### WORK ORDER
What lines below contain the word "have"? Please pull each one out.

##### INPUT RECORDS #####

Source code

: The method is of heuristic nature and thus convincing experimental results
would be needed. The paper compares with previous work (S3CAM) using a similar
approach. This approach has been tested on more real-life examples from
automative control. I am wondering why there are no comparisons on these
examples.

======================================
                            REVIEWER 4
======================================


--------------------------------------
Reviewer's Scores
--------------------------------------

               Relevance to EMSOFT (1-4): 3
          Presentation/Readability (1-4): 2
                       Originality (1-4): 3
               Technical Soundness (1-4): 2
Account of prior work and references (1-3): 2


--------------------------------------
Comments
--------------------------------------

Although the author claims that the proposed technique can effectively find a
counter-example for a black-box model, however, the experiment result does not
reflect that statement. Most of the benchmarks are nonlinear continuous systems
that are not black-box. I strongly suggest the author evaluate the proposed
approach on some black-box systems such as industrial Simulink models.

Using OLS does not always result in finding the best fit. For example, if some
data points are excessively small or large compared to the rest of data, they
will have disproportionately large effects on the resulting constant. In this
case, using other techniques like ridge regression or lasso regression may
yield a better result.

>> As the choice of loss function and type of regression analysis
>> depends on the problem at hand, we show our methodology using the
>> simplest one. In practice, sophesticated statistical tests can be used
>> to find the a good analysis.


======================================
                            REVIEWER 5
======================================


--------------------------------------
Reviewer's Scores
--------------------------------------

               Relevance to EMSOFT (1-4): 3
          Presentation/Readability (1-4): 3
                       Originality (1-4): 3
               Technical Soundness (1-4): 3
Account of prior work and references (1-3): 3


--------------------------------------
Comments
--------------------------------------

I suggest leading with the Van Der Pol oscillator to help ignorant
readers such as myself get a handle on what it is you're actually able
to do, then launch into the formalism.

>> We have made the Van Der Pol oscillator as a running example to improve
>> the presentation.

#####

### RESPONSE TO THIS TASK
will have disproportionately large effects on the resulting constant. In this
>> We have made the Van Der Pol oscillator as a running example to improve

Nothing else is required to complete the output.